Sufficiently interesting or enjoyable movies don't need purpose or meaning; American Beauty just missed these criteria and left me wondering why I watched it. Nevertheless, I'm intrigued enough to immediately write.
The experience swung between tortured cliche and tortured confrontation. Most of the hooks were extremely archetypal, especially early. Of course casting formulaic lives for characters can create dramatic upheaval situations later, but I doubt the film itself (non-diegetic so to speak) needed to be so formulaic. Should we watch an hour of relatively banal film only for the sake of its upturning? I don't think the reward was sufficient justification. For a look at banal lives crumbling in the rain I recommend another film from the same year, which I needn't name. American Beauty doesn't quite pay out. I don't mean it's really boring at any point, but how can cliches engineered to snag on our subconscious really be boring, unless the consumer is saturated with modern media? I think I am not; I was never bored, and I don't dislike the movie -- but I find it difficult to justify. I appreciate the movie. It arrested my attention and emotion, it surprised me, it stimulated me, and it made me wonder by the end. But it was not joyful nor beautiful nor fascinating nor educational. In its defense 1999 was another millennium, but think about other movies of that time, or decades earlier. I think there's some backward indulgence driving parts of the film and undermining its purpose.
The world is beautiful. Don't be ordinary. Don't be a horrible miserable idiot. I've learned these lessons more effectively through other films, not to mention music, literature and more. Art has certainly been one of my best teachers in these subjects. American Beauty isn't our best candidate to speak on them. Its worthiness is compromised by its ulterior tendencies. Remember how ugly Magnolia and Synecdoche paint sex? Neither impresses that middle-aged men should be optimistic about teenagers. The other films sail true to their passionate course. This film is passionate above all -- let it be appreciated -- but it is misguided.

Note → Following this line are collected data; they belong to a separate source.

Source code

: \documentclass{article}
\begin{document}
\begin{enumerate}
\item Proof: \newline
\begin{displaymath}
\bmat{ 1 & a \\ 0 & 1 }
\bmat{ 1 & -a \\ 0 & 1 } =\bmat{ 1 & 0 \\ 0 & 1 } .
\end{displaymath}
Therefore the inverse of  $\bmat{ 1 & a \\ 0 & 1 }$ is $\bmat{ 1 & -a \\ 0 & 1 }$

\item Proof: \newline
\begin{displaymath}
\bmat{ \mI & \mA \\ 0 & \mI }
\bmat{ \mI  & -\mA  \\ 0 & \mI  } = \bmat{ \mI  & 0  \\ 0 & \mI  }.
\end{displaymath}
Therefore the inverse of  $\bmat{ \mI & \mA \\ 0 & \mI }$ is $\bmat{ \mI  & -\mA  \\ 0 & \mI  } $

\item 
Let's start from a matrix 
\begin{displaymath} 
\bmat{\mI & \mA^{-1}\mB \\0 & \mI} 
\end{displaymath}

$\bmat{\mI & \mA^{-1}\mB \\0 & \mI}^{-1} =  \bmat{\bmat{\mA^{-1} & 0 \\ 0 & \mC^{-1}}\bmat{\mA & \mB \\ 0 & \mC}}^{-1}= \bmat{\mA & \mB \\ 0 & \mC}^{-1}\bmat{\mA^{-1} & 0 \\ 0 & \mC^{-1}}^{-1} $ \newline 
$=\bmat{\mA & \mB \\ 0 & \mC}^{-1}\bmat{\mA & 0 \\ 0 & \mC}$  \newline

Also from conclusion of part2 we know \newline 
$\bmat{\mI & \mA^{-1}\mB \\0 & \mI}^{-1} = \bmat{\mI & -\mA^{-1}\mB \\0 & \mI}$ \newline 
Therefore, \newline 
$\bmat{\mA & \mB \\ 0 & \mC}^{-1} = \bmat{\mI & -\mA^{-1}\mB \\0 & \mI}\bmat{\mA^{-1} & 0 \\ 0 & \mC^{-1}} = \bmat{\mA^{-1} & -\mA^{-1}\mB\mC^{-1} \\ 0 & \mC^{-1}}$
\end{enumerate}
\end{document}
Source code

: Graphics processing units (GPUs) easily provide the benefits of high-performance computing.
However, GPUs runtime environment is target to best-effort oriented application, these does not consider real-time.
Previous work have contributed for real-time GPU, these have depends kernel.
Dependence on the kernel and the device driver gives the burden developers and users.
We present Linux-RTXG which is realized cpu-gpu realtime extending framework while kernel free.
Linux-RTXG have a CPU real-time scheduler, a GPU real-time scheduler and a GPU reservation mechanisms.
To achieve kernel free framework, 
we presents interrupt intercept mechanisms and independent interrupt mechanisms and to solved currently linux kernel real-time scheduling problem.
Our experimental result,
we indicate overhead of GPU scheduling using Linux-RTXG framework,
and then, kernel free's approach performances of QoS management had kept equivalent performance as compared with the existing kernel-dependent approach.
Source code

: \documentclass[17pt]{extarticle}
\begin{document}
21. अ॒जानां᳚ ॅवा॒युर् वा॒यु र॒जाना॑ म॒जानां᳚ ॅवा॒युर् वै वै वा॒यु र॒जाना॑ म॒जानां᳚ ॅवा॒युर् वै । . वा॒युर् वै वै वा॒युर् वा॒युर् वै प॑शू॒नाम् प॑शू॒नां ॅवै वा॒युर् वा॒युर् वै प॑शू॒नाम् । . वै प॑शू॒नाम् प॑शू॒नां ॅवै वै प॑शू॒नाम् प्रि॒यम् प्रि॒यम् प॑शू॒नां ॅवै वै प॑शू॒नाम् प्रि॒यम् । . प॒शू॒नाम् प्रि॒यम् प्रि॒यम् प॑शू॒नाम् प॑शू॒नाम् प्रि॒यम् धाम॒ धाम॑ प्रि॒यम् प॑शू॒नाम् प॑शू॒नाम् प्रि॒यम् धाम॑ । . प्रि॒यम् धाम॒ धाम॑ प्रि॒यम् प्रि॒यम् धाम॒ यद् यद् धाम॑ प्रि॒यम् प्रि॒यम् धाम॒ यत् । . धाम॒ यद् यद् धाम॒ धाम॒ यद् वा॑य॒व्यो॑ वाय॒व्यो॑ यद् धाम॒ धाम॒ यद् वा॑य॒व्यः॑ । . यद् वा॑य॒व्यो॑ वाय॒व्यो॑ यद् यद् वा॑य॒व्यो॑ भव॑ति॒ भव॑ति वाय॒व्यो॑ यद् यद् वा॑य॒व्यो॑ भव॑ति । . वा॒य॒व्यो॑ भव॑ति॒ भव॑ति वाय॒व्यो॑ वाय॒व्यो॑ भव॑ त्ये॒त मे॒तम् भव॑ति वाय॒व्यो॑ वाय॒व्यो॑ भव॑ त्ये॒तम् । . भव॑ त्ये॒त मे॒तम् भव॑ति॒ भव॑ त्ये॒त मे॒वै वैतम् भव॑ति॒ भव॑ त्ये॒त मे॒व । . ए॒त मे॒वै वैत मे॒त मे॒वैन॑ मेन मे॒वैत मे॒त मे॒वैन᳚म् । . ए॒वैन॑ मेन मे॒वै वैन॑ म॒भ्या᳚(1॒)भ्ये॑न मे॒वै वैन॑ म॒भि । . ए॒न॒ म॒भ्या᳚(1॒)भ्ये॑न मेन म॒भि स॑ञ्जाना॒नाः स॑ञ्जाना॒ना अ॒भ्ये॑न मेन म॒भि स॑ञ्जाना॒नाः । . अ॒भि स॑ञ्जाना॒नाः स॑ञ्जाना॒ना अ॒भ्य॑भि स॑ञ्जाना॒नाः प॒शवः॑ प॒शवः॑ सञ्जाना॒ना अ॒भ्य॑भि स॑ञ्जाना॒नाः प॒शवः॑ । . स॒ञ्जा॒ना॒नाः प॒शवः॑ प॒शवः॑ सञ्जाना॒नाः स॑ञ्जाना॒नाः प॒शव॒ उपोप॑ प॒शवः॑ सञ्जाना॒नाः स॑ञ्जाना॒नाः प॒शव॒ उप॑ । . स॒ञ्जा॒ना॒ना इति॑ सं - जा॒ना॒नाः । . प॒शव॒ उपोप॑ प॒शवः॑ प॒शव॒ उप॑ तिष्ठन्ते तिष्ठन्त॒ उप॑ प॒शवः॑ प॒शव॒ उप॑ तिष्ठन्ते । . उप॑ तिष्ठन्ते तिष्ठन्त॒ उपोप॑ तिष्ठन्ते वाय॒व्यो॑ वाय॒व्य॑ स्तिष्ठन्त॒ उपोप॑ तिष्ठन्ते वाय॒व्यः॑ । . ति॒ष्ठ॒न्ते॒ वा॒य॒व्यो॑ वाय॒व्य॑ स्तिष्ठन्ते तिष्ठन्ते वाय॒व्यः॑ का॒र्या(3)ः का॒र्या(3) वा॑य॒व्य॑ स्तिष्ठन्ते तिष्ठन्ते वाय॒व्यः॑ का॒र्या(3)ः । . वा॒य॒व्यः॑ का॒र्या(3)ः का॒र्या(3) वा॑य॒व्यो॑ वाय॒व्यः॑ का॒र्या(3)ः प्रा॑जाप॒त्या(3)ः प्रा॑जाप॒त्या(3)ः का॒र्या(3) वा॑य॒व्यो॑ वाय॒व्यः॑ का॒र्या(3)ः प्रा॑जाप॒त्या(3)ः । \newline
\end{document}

I respect the film as fearless. It was not afraid to (spoilers) kiss Lester and Angela, heroize a voyeur, enjoy teenage nudity, drip Lester's brains down the wall. It was intriguing, surprising, upsetting, and honest. But for what? And sometimes the shock landed empty and confused. For instance, why was Ricky really so bold? Can we understand it? Why did his father act so lethally homophobic and then so desperately homosexual? Do people really act like that? Why was Lester narrating postmortem? This film introduced some intrigue but failed to answer its own questions which would round out the experience and the education. Is there really a lesson to this film or is there some vague beauty-talk green-screened on a strange upsetting tale?
The thematic material was too nearly celebrated, though I respect the film's fearless confrontation with that possibility. In high school this film may have changed my life. But I'm 24 and have seen plenty of this. I can't extract much for my life. And as a film: Best Picture, Best Director, Best Actor, Best Original Screenplay, Best Cinematography? It hasn't aged so well.
I loved this movie when I saw it but then kinda repressed those feelings... Lately I've concluded that Kevin Spacey is mostly bad at what he does but he works well in this one. He has the sleaze but his motives are familiar. He's an ordinary Dad who wants to fuck his daughter's friend. I wonder if this film's popularity is due to everyone enjoying and getting off on the fantasy (men and women!).
ReplyDeleteThat explains the backlash to the film in recent years. People insecure and fake-incredulous about the abundance of incest porn available are lying to themselves in the same way!
I hope I wasn't being moralistic about American Beauty. I'm in a weird spot where I neither condemn it morally nor savor the fantasy, nor suppress the fantasy as far as I know. I mention "the thematic material was too nearly celebrated", but ultimately I'm left with a question: "why?" I don't know why this movie exists, why it does what it does, why it was so acclaimed, and why I would justify watching it. Whether I savor or condemn the fantasy, the movie seems unworthy of much praise.
DeleteThe movie's critical reputation has precipitously declined since its near-universal acclaim at release. I think this is almost entirely on moral grounds. I too don't have a good understanding of the acclaim at the time and am just floating a hypothesis. I certainly have more degenerate taste than the average viewer, but I think many critics will go to length to mask or repress any degenerate taste. So I think a lot of the reviews probably require some decoding.